I know very little about SW. So you should probably ignore this post.

My sister has three SW tanks.. She has told me about how each clown fish needs a see anemone. Maybe your second fish is getting stressed out because their isn't one. 

My sister had one clown fish die shortly after the anemone died (from the clown fish being to rough).


----------



## bettababy (Oct 12, 2006)

The easiest way I could put this is that your tank is already full with 1 clown and the rest of what you named. There isn't enough territory in a 10 gallon for 2 clown fish, and even if you get a mated pair, you may still run into waste issues/water quality issues. Wtih all of what you listed I would be expecting to do water changes at least twice/wk.

As for your algae growth, it is true that algae growth is normal... but there comes a time when normal becomes problematic due to size of the tank and what is in it. More frequent water changes, making sure the surface is skimmed at least once/day, keeping feedings light, and keeping the lights to 8 - 10 hrs/day and no more, making sure it isn't too strong... all of these things will help to get it under control. The other big help would be to add as much live rock as you can to the tank. Live rock is your main filtration, and without enough of it, you'll run into problems as time goes on. Is your substrate sand or crushed coral? 

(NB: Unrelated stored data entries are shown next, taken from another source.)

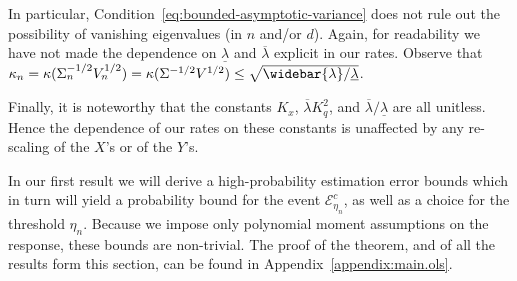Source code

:\documentclass[11pt]{article}
\begin{document}
In particular, Condition~\ref{eq:bounded-asymptotic-variance} does not rule out the possibility of vanishing eigenvalues (in $n$ and/or $d$). Again, for readability we have not made the dependence on $\underline{\lambda}$ and $\overline{\lambda}$ explicit in our rates. Observe that $\kappa_n = \kappa(\Sigma_n^{-1/2}V_n^{1/2}) = \kappa(\Sigma^{-1/2}V^{1/2}) \le \sqrt{\widebar{\lambda}/\underline{\lambda}}$.

Finally, it is noteworthy that the constants $K_x$, $\overline{\lambda} K_q^2$, and $\overline{\lambda}/\underline{\lambda}$ are all unitless. Hence the dependence of our rates on these constants is unaffected by any re-scaling of the $X$'s or of the $Y$'s. %

In our first result we will derive a high-probability estimation error bounds which in turn will yield a probability bound for the event $\mathcal{E}^c_{\eta_n}$, as well as a choice for the threshold $\eta_n$. Because we impose only polynomial moment assumptions on the response, these bounds are non-trivial. The proof of the theorem, and of all the results form this section, can be found  in Appendix~\ref{appendix:main.ols}.  
\end{document}
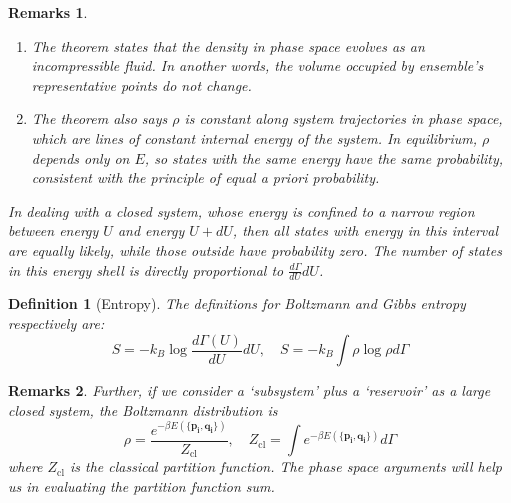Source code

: \documentclass[a4paper]{article}
\newtheorem{remarks}{Remarks}[section]
\theoremstyle{new}
\newtheorem{defi}{Definition}[section]
\begin{document}
\begin{remarks}\leavevmode
\begin{enumerate}
    \item The theorem states that the density in phase space evolves as an incompressible fluid. In another words, the volume occupied by ensemble's representative points do not change. 
    \item The theorem also says $\rho$ is constant along system trajectories in phase space, which are lines of constant internal energy of the system. In equilibrium, $\rho$ depends only on $E$, so states with the same energy have the same probability, consistent with the principle of equal a priori probability.
\end{enumerate}
In dealing with a closed system, whose energy is confined to a narrow region between energy $U$ and energy $U+dU$, then all states with energy in this interval are equally likely, while those outside have probability zero. The number of states in this energy shell is directly proportional to $\frac{d\Gamma}{dU}dU$.
\end{remarks}
\begin{defi}[Entropy]
The definitions for Boltzmann and Gibbs entropy respectively are:
$$S=-k_B\log\frac{d\Gamma(U)}{dU}dU,\quad S=-k_B\int\rho\log\rho d\Gamma$$
\end{defi}
\begin{remarks}
Further, if we consider a `subsystem' plus a `reservoir' as a large closed system, the Boltzmann distribution is 
$$\rho=\frac{e^{-\beta E(\{\mathbf{p_i},\mathbf{q_i}\})}}{Z_{\text{cl}}},\quad Z_{\text{cl}}=\int e^{-\beta E(\{\mathbf{p_i},\mathbf{q_i}\})}d\Gamma$$
where $Z_{\text{cl}}$ is the classical partition function. The phase space arguments will help us in evaluating the partition function sum.
\end{remarks}
\newpage
\end{document}
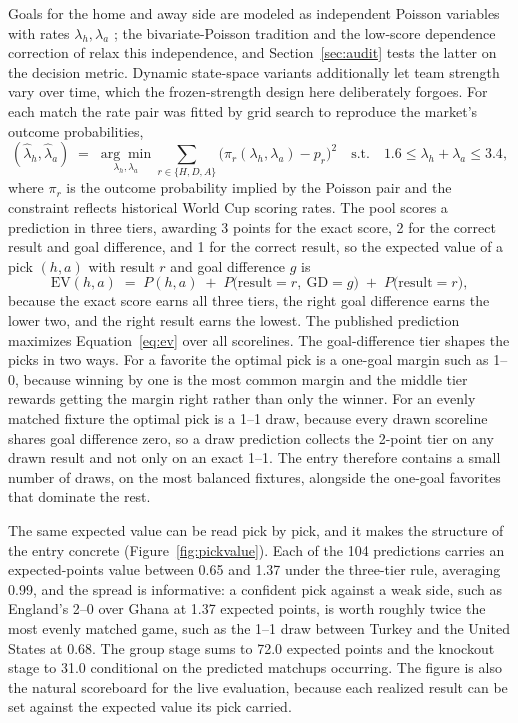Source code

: \documentclass[11pt,letterpaper]{article}
\begin{document}
Goals for the home and away side are modeled as independent Poisson variables with rates $\lambda_h, \lambda_a$ \citep{maher1982}; the bivariate-Poisson tradition \citep{karlis2003} and the low-score dependence correction of \citet{dixoncoles1997} relax this independence, and Section~\ref{sec:audit} tests the latter on the decision metric. Dynamic state-space variants \citep{koopmanlit2015} additionally let team strength vary over time, which the frozen-strength design here deliberately forgoes. For each match the rate pair was fitted by grid search to reproduce the market's outcome probabilities,
\begin{equation}
(\hat\lambda_h, \hat\lambda_a) \;=\; \underset{\lambda_h,\lambda_a}{\arg\min} \sum_{r \in \{H,D,A\}} \bigl(\pi_r(\lambda_h,\lambda_a) - p_r\bigr)^2
\quad \text{s.t.} \quad 1.6 \le \lambda_h + \lambda_a \le 3.4,
\end{equation}
where $\pi_r$ is the outcome probability implied by the Poisson pair and the constraint reflects historical World Cup scoring rates. The pool scores a prediction in three tiers, awarding 3 points for the exact score, 2 for the correct result and goal difference, and 1 for the correct result, so the expected value of a pick $(h,a)$ with result $r$ and goal difference $g$ is
\begin{equation}
\mathrm{EV}(h,a) \;=\; P(h,a) \;+\; P\bigl(\text{result}=r,\ \text{GD}=g\bigr) \;+\; P\bigl(\text{result}=r\bigr),
\label{eq:ev}
\end{equation}
because the exact score earns all three tiers, the right goal difference earns the lower two, and the right result earns the lowest. The published prediction maximizes Equation~\eqref{eq:ev} over all scorelines. The goal-difference tier shapes the picks in two ways. For a favorite the optimal pick is a one-goal margin such as 1--0, because winning by one is the most common margin and the middle tier rewards getting the margin right rather than only the winner. For an evenly matched fixture the optimal pick is a 1--1 draw, because every drawn scoreline shares goal difference zero, so a draw prediction collects the 2-point tier on any drawn result and not only on an exact 1--1. The entry therefore contains a small number of draws, on the most balanced fixtures, alongside the one-goal favorites that dominate the rest.

The same expected value can be read pick by pick, and it makes the structure of the entry concrete (Figure~\ref{fig:pickvalue}). Each of the 104 predictions carries an expected-points value between 0.65 and 1.37 under the three-tier rule, averaging 0.99, and the spread is informative: a confident pick against a weak side, such as England's 2--0 over Ghana at 1.37 expected points, is worth roughly twice the most evenly matched game, such as the 1--1 draw between Turkey and the United States at 0.68. The group stage sums to 72.0 expected points and the knockout stage to 31.0 conditional on the predicted matchups occurring. The figure is also the natural scoreboard for the live evaluation, because each realized result can be set against the expected value its pick carried.
\end{document}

Please remember that most animals you purchase are not yet full grown, and knowing how big they get is very very important. You can't fit as many animals into a saltwater tank as you can with freshwater, and the bigger the tank the easier it is to keep stable and the less work it will take to keep it there. Also, remember that a saltwater tank is not considered mature for about the first 2 yrs of being set up, so the period of time before that will mean a lot of ups and downs. Watch SPG/salinity in a small tank like that, too. It will fluctuate rapidly with evaporation, and knowing what it is will help determine whether to add saltwater or freshwater at any given time. Corals, fish, and inverts are all very sensitive to that. Keep an eye on Calcium levels, in small tanks they tend to be depleted quickly, and you will usually need to add liquid calcium to keep things healthy. 
If you need any other help, let us know. Good Luck!


----------